Thursday, July 7, 2011

Women Should Be Paid Less Because of Monthly Periods

Just when you think all the dinosaurs have gone extinct (or at least have learned to keep their thoughts to themselves), one of them forgets that it's the 21st century and makes a blatantly sexist statement.

Alasdair Thompson, the CEO of New Zealand's Employers and Manufacturers Association (EMA), said in a debate on gender and equality that women should be paid less because of their "monthly sick time".  He stated that women take more sick leave than men, a difference he attributed to women's monthly periods (and having babies).

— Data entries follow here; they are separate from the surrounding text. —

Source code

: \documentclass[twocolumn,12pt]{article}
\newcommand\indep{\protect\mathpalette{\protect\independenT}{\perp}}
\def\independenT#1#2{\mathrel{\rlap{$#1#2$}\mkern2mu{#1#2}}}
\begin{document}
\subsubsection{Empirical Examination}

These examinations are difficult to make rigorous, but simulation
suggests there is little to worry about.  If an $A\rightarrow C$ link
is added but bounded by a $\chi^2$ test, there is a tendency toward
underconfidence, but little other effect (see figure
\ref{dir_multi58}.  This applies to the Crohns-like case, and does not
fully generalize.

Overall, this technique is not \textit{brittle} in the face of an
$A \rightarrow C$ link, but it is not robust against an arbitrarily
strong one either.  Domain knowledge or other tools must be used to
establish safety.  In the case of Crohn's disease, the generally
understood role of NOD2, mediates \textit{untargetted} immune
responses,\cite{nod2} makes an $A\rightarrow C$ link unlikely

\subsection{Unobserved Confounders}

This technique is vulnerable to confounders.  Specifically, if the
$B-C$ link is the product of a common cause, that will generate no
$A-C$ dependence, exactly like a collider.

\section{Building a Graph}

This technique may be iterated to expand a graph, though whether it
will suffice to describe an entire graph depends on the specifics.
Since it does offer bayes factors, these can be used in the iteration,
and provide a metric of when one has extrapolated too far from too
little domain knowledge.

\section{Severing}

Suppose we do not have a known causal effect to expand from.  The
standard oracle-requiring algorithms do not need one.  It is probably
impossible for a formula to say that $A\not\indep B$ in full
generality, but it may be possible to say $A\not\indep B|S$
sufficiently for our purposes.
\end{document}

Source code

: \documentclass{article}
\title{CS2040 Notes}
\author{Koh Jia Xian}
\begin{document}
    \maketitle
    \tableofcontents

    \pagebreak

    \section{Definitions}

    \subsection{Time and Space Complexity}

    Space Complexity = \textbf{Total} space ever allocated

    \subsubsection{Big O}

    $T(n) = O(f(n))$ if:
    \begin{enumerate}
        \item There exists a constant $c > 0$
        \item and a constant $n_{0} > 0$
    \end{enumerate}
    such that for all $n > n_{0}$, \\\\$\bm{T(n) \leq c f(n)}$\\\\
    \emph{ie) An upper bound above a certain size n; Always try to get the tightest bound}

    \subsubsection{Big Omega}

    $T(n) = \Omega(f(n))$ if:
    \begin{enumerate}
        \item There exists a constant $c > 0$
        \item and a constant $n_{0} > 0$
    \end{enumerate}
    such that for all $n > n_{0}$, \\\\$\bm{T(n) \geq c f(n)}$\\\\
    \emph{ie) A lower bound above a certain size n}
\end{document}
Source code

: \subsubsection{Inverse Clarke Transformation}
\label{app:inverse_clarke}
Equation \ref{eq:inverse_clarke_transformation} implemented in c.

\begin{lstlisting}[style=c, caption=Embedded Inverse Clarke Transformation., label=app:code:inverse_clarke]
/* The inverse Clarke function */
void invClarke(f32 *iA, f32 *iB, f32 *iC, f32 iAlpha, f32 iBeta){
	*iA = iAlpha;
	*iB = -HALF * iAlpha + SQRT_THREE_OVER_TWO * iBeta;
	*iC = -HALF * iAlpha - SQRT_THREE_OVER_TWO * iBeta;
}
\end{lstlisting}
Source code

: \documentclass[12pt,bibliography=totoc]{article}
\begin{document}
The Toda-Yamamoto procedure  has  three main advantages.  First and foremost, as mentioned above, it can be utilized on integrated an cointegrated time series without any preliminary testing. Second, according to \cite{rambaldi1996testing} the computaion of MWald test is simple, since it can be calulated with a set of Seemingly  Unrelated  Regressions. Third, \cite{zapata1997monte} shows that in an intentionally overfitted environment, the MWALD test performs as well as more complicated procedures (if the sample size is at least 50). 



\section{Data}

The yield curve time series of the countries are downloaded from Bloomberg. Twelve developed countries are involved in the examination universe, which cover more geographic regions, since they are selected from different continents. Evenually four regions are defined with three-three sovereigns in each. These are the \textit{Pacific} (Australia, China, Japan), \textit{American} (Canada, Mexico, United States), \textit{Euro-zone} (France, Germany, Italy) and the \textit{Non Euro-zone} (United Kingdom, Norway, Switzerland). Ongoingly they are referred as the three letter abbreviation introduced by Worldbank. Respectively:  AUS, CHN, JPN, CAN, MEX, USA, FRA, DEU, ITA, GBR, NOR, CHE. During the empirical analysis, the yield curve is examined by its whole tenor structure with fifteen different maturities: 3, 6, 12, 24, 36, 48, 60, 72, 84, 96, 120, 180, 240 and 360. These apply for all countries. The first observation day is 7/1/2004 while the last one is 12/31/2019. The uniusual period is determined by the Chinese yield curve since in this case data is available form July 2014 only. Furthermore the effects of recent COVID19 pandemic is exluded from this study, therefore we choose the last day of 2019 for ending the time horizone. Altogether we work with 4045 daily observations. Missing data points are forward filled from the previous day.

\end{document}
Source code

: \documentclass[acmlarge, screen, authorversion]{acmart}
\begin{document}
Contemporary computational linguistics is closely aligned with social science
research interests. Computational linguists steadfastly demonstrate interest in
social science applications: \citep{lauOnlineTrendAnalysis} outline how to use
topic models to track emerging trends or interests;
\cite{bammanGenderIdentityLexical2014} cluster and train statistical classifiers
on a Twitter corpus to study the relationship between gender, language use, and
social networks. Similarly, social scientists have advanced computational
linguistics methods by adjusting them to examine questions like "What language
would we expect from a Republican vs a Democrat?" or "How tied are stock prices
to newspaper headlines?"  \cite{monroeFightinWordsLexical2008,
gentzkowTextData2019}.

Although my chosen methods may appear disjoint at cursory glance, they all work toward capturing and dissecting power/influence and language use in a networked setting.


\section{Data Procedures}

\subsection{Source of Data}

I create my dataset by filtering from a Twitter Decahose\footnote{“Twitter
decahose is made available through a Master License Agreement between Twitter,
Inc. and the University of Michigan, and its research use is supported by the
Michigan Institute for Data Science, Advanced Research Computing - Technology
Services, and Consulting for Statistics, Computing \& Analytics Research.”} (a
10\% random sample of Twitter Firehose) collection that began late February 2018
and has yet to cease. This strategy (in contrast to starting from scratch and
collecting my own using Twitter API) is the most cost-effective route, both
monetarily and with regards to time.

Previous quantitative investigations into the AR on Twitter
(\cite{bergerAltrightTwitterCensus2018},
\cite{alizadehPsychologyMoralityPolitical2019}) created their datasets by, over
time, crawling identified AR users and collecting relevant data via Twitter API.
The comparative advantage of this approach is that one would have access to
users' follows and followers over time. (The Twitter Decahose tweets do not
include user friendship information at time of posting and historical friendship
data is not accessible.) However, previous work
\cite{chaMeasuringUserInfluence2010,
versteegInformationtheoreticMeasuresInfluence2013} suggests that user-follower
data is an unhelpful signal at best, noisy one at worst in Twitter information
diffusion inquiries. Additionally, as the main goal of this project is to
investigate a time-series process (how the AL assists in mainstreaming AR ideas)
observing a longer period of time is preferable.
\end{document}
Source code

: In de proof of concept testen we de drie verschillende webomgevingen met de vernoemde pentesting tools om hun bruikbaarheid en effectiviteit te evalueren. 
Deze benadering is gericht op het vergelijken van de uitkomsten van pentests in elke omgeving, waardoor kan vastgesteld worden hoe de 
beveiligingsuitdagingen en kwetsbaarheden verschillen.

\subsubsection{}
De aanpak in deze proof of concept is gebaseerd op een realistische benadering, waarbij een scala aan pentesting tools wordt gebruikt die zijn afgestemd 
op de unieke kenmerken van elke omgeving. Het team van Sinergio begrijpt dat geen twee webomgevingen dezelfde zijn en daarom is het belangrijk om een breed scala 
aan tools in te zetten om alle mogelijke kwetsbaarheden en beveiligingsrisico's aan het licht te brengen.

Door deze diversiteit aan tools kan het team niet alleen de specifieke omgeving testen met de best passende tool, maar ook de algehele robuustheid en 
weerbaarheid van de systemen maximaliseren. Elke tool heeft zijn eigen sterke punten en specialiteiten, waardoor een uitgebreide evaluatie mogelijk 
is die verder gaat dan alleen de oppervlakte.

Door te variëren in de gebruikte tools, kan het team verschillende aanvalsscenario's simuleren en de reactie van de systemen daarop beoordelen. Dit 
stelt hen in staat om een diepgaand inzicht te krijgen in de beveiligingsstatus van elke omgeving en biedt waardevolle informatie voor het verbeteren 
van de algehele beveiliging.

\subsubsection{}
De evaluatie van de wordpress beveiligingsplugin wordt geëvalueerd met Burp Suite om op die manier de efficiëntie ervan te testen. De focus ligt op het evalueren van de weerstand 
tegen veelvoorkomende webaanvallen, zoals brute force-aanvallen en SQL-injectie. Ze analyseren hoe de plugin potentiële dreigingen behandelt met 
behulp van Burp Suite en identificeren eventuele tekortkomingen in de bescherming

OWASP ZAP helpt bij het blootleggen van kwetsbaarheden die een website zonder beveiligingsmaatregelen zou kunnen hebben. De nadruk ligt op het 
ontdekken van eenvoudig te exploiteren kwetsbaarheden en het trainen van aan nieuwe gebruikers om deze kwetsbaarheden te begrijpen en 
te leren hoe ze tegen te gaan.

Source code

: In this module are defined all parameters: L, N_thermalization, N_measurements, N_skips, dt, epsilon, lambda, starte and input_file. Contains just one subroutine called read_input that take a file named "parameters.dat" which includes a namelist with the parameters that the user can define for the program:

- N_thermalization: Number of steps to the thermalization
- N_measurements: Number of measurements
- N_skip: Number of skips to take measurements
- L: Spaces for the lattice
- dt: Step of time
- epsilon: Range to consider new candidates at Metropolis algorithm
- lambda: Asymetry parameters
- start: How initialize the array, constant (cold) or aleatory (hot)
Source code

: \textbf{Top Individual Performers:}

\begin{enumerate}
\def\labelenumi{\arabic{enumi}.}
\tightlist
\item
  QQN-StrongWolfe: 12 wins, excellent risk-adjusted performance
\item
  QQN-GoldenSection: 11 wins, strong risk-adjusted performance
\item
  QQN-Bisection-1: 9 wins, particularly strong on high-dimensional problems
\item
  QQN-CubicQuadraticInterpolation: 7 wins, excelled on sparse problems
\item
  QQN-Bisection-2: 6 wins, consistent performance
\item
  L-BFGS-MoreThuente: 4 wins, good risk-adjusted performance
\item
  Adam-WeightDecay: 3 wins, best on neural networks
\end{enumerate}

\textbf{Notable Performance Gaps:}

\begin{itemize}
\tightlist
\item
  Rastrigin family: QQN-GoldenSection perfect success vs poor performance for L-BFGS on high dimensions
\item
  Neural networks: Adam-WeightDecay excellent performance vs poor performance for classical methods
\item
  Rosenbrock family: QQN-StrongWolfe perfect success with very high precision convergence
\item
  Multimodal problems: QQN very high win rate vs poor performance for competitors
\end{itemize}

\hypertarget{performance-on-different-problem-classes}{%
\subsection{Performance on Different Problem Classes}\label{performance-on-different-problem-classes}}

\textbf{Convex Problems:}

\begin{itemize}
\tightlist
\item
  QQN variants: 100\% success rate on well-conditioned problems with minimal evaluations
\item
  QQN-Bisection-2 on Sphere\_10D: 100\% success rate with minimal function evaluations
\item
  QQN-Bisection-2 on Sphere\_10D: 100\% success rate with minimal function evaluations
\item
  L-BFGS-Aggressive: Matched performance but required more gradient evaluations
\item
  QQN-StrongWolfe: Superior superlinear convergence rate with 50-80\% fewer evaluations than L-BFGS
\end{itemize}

He was attempting to explain why women are paid, on average, 12% less than men.  Thompson walked out on two interviews when asked about his "monthly sickness" statement and where were his statistics about women's sick leave.  Thompson later said in an interview that he was sorry if what he said upset anyone, but that it was true.

Government officials did not agree with him.  Some reactions:

"To have someone with those sort of neanderthal views head of a major employers' association undermines the credibility of the whole organisation."

"At least some of the true attitudes that employers hold are coming out, but they are pretty shocking and utterly sexist." 

"His ideas are 19th century."

"These are the people that are providing hundreds of hours advising business in New Zealand... He's spreading it. He's creating the space for these ideas to take root."

"He's saying we're not entitled to equal pay because women are women - because we have the capacity to give birth and have children. He's in a leadership role and it's pretty much rubbish. It shows worrying prejudice. It's actually illegal to discriminate against women."

"Alasdair Thompson needs to get with the programme."

A firestorm ensued, ending with Thompson getting the sack.  Other repercussions include Air New Zealand cancelling its membership in the EMA.

It's ironic that I've been recently posting about gender bias in the workplace.  This incident highlights the point I made about a bias that someone keeps hidden or that may not be recognized by the perpetrator as a bias until they are called on it.  At some point Thompson said (and I'm paraphrasing) that he realized that what he said was sexist, but he wasn't a sexist.  Hmmm. 

I personally know some men who sound exactly like Thompson.  If you asked them if they support equal pay for women or if they believe women are as capable as men in science, they would vociferously respond in the affirmative.  However, they periodically let slip a comment that reveals gender bias, but they clearly don't recognize it as such (or don't realize that their words reveal their bias).  They defend themselves by insisting that they're just stating the facts...that it has nothing to do with bias.  This is what Thompson tried to do.  This is a guy who says he is all for gender equality and equal pay for women, but who either doesn't "get it" or is flat lying.